▶ THE PROBLEM: Search the data for the string "jsdelivr" and gather each line it is in.
(RECORDS FOR THIS TASK Opens)
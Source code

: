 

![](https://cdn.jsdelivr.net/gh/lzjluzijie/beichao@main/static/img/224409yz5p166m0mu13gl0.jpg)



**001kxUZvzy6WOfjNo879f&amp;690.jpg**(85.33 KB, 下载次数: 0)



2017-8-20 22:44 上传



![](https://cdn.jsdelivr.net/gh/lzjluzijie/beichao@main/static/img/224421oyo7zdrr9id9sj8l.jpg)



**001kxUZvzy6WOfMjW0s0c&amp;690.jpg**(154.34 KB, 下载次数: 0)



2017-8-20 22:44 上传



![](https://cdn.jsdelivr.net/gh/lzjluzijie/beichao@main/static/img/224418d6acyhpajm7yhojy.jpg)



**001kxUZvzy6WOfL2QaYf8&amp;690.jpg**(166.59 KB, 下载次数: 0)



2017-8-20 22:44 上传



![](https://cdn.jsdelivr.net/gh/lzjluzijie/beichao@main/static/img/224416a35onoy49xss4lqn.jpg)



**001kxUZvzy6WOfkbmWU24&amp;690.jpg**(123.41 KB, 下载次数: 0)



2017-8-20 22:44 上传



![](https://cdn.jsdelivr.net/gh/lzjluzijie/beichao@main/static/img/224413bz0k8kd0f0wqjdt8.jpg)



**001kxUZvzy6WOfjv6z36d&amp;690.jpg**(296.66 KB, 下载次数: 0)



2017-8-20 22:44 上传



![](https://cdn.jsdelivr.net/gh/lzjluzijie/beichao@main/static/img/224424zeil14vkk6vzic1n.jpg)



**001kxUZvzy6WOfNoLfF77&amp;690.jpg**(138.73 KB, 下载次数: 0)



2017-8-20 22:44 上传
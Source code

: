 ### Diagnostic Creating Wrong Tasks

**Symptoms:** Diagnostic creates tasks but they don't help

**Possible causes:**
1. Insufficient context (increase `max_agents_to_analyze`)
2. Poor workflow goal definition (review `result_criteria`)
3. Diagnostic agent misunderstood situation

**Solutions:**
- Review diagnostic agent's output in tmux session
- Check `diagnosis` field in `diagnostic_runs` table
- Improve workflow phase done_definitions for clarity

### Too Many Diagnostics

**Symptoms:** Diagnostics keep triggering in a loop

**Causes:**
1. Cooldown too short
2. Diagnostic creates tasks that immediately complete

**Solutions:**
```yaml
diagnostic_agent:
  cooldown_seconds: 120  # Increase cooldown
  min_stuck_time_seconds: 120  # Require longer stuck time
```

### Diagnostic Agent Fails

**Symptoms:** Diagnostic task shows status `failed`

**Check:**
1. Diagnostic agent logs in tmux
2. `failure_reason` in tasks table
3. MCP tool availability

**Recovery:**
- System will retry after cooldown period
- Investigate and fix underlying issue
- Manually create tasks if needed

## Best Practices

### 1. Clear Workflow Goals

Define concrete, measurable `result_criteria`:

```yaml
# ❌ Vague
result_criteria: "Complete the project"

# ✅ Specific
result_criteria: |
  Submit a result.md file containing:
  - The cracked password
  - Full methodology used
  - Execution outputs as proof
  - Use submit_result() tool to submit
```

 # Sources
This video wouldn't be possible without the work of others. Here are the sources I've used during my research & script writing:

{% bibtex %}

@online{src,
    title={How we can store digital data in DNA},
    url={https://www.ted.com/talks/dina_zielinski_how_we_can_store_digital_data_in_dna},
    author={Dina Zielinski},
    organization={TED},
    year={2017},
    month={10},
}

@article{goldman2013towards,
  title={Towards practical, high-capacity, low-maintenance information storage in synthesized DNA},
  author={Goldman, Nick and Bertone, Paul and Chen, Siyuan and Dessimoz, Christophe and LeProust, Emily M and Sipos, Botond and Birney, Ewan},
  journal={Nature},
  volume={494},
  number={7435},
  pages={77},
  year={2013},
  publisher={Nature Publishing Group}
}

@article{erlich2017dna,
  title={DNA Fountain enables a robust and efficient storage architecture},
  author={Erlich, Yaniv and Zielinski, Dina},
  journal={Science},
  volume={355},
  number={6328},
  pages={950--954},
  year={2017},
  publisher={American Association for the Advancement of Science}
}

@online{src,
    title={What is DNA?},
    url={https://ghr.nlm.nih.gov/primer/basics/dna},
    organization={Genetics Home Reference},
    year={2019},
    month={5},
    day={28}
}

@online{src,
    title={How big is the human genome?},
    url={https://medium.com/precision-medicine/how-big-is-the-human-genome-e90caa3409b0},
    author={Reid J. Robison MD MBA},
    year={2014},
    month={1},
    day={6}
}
(RECORDS FOR THIS TASK Closes)
▶ REPLY:
![](https://cdn.jsdelivr.net/gh/lzjluzijie/beichao@main/static/img/224409yz5p166m0mu13gl0.jpg)
![](https://cdn.jsdelivr.net/gh/lzjluzijie/beichao@main/static/img/224421oyo7zdrr9id9sj8l.jpg)
![](https://cdn.jsdelivr.net/gh/lzjluzijie/beichao@main/static/img/224418d6acyhpajm7yhojy.jpg)
![](https://cdn.jsdelivr.net/gh/lzjluzijie/beichao@main/static/img/224416a35onoy49xss4lqn.jpg)
![](https://cdn.jsdelivr.net/gh/lzjluzijie/beichao@main/static/img/224413bz0k8kd0f0wqjdt8.jpg)
![](https://cdn.jsdelivr.net/gh/lzjluzijie/beichao@main/static/img/224424zeil14vkk6vzic1n.jpg)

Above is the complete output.